Copy all of the data below without altering a single line.

Data for analysis: Begin

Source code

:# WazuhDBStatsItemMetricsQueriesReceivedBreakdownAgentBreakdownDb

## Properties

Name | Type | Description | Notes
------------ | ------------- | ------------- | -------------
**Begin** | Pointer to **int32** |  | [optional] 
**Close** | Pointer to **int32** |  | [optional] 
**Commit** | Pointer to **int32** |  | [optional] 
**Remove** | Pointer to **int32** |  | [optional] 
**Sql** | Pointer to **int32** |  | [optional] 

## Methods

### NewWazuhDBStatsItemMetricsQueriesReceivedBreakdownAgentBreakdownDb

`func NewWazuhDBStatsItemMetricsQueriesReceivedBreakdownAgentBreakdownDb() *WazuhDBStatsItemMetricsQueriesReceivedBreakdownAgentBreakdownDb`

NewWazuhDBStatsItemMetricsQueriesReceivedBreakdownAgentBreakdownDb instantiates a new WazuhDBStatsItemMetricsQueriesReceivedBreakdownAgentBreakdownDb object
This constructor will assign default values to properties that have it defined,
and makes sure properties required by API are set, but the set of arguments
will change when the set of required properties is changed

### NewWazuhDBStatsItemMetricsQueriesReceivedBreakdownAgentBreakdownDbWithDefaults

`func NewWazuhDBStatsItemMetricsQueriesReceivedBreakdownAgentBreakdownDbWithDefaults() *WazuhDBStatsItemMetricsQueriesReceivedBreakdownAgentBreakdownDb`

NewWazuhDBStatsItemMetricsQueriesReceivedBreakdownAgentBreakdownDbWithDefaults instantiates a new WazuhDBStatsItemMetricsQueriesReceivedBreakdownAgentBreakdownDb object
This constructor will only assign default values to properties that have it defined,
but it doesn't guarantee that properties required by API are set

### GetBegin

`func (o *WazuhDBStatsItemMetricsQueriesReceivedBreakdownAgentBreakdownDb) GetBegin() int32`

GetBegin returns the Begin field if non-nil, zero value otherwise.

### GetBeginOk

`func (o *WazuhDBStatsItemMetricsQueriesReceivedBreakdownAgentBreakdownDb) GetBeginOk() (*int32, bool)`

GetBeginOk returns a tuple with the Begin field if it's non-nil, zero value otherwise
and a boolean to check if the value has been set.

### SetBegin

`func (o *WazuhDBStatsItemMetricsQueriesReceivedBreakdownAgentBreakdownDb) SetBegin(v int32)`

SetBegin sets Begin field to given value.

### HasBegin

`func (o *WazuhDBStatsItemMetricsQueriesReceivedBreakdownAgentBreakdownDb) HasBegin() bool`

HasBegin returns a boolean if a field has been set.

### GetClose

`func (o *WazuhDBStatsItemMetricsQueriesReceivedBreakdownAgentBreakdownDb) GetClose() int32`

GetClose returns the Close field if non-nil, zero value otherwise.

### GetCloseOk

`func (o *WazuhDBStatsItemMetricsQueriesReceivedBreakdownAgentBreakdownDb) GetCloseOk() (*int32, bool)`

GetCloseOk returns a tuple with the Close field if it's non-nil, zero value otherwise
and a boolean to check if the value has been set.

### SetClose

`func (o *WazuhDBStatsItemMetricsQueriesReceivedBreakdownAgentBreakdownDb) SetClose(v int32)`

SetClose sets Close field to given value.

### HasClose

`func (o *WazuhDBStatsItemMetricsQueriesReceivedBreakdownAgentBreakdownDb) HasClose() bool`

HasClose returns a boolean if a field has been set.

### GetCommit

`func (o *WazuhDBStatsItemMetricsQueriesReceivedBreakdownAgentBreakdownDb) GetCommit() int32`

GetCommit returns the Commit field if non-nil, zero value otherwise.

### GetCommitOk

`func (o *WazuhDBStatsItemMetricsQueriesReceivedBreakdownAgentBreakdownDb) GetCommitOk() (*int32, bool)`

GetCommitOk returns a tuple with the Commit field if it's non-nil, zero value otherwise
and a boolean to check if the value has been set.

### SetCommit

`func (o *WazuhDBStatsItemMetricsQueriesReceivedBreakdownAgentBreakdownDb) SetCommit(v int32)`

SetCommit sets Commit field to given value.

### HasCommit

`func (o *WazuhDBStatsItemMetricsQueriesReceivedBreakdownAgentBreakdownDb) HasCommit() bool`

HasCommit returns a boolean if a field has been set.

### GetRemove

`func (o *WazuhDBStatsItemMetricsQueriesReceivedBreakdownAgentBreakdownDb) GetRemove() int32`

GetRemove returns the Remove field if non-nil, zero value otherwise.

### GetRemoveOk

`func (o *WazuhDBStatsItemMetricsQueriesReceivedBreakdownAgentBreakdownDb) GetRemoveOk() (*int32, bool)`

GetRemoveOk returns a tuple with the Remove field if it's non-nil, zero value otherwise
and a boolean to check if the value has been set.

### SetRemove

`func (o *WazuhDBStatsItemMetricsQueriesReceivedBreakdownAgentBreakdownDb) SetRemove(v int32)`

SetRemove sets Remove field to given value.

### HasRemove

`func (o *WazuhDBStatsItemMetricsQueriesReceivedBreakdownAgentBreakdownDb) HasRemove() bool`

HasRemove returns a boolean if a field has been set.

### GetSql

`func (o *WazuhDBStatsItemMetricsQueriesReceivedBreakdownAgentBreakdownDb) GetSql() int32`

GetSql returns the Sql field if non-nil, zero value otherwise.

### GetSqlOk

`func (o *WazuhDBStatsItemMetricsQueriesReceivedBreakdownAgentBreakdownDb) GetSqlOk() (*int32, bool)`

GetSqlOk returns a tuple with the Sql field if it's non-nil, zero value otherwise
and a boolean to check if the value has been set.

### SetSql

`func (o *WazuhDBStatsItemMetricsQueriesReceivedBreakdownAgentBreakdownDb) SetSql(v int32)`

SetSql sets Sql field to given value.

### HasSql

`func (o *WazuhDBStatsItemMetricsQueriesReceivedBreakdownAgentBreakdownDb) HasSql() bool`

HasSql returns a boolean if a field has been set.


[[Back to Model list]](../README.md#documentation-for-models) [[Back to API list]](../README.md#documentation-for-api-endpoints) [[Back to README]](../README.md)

Data for analysis: End

#### [Output of the task]
Source code

:# WazuhDBStatsItemMetricsQueriesReceivedBreakdownAgentBreakdownDb

## Properties

Name | Type | Description | Notes
------------ | ------------- | ------------- | -------------
**Begin** | Pointer to **int32** |  | [optional] 
**Close** | Pointer to **int32** |  | [optional] 
**Commit** | Pointer to **int32** |  | [optional] 
**Remove** | Pointer to **int32** |  | [optional] 
**Sql** | Pointer to **int32** |  | [optional] 

## Methods

### NewWazuhDBStatsItemMetricsQueriesReceivedBreakdownAgentBreakdownDb

`func NewWazuhDBStatsItemMetricsQueriesReceivedBreakdownAgentBreakdownDb() *WazuhDBStatsItemMetricsQueriesReceivedBreakdownAgentBreakdownDb`

NewWazuhDBStatsItemMetricsQueriesReceivedBreakdownAgentBreakdownDb instantiates a new WazuhDBStatsItemMetricsQueriesReceivedBreakdownAgentBreakdownDb object
This constructor will assign default values to properties that have it defined,
and makes sure properties required by API are set, but the set of arguments
will change when the set of required properties is changed

### NewWazuhDBStatsItemMetricsQueriesReceivedBreakdownAgentBreakdownDbWithDefaults

`func NewWazuhDBStatsItemMetricsQueriesReceivedBreakdownAgentBreakdownDbWithDefaults() *WazuhDBStatsItemMetricsQueriesReceivedBreakdownAgentBreakdownDb`

NewWazuhDBStatsItemMetricsQueriesReceivedBreakdownAgentBreakdownDbWithDefaults instantiates a new WazuhDBStatsItemMetricsQueriesReceivedBreakdownAgentBreakdownDb object
This constructor will only assign default values to properties that have it defined,
but it doesn't guarantee that properties required by API are set

### GetBegin

`func (o *WazuhDBStatsItemMetricsQueriesReceivedBreakdownAgentBreakdownDb) GetBegin() int32`

GetBegin returns the Begin field if non-nil, zero value otherwise.

### GetBeginOk

`func (o *WazuhDBStatsItemMetricsQueriesReceivedBreakdownAgentBreakdownDb) GetBeginOk() (*int32, bool)`

GetBeginOk returns a tuple with the Begin field if it's non-nil, zero value otherwise
and a boolean to check if the value has been set.

### SetBegin

`func (o *WazuhDBStatsItemMetricsQueriesReceivedBreakdownAgentBreakdownDb) SetBegin(v int32)`

SetBegin sets Begin field to given value.

### HasBegin

`func (o *WazuhDBStatsItemMetricsQueriesReceivedBreakdownAgentBreakdownDb) HasBegin() bool`

HasBegin returns a boolean if a field has been set.

### GetClose

`func (o *WazuhDBStatsItemMetricsQueriesReceivedBreakdownAgentBreakdownDb) GetClose() int32`

GetClose returns the Close field if non-nil, zero value otherwise.

### GetCloseOk

`func (o *WazuhDBStatsItemMetricsQueriesReceivedBreakdownAgentBreakdownDb) GetCloseOk() (*int32, bool)`

GetCloseOk returns a tuple with the Close field if it's non-nil, zero value otherwise
and a boolean to check if the value has been set.

### SetClose

`func (o *WazuhDBStatsItemMetricsQueriesReceivedBreakdownAgentBreakdownDb) SetClose(v int32)`

SetClose sets Close field to given value.

### HasClose

`func (o *WazuhDBStatsItemMetricsQueriesReceivedBreakdownAgentBreakdownDb) HasClose() bool`

HasClose returns a boolean if a field has been set.

### GetCommit

`func (o *WazuhDBStatsItemMetricsQueriesReceivedBreakdownAgentBreakdownDb) GetCommit() int32`

GetCommit returns the Commit field if non-nil, zero value otherwise.

### GetCommitOk

`func (o *WazuhDBStatsItemMetricsQueriesReceivedBreakdownAgentBreakdownDb) GetCommitOk() (*int32, bool)`

GetCommitOk returns a tuple with the Commit field if it's non-nil, zero value otherwise
and a boolean to check if the value has been set.

### SetCommit

`func (o *WazuhDBStatsItemMetricsQueriesReceivedBreakdownAgentBreakdownDb) SetCommit(v int32)`

SetCommit sets Commit field to given value.

### HasCommit

`func (o *WazuhDBStatsItemMetricsQueriesReceivedBreakdownAgentBreakdownDb) HasCommit() bool`

HasCommit returns a boolean if a field has been set.

### GetRemove

`func (o *WazuhDBStatsItemMetricsQueriesReceivedBreakdownAgentBreakdownDb) GetRemove() int32`

GetRemove returns the Remove field if non-nil, zero value otherwise.

### GetRemoveOk

`func (o *WazuhDBStatsItemMetricsQueriesReceivedBreakdownAgentBreakdownDb) GetRemoveOk() (*int32, bool)`

GetRemoveOk returns a tuple with the Remove field if it's non-nil, zero value otherwise
and a boolean to check if the value has been set.

### SetRemove

`func (o *WazuhDBStatsItemMetricsQueriesReceivedBreakdownAgentBreakdownDb) SetRemove(v int32)`

SetRemove sets Remove field to given value.

### HasRemove

`func (o *WazuhDBStatsItemMetricsQueriesReceivedBreakdownAgentBreakdownDb) HasRemove() bool`

HasRemove returns a boolean if a field has been set.

### GetSql

`func (o *WazuhDBStatsItemMetricsQueriesReceivedBreakdownAgentBreakdownDb) GetSql() int32`

GetSql returns the Sql field if non-nil, zero value otherwise.

### GetSqlOk

`func (o *WazuhDBStatsItemMetricsQueriesReceivedBreakdownAgentBreakdownDb) GetSqlOk() (*int32, bool)`

GetSqlOk returns a tuple with the Sql field if it's non-nil, zero value otherwise
and a boolean to check if the value has been set.

### SetSql

`func (o *WazuhDBStatsItemMetricsQueriesReceivedBreakdownAgentBreakdownDb) SetSql(v int32)`

SetSql sets Sql field to given value.

### HasSql

`func (o *WazuhDBStatsItemMetricsQueriesReceivedBreakdownAgentBreakdownDb) HasSql() bool`

HasSql returns a boolean if a field has been set.


[[Back to Model list]](../README.md#documentation-for-models) [[Back to API list]](../README.md#documentation-for-api-endpoints) [[Back to README]](../README.md)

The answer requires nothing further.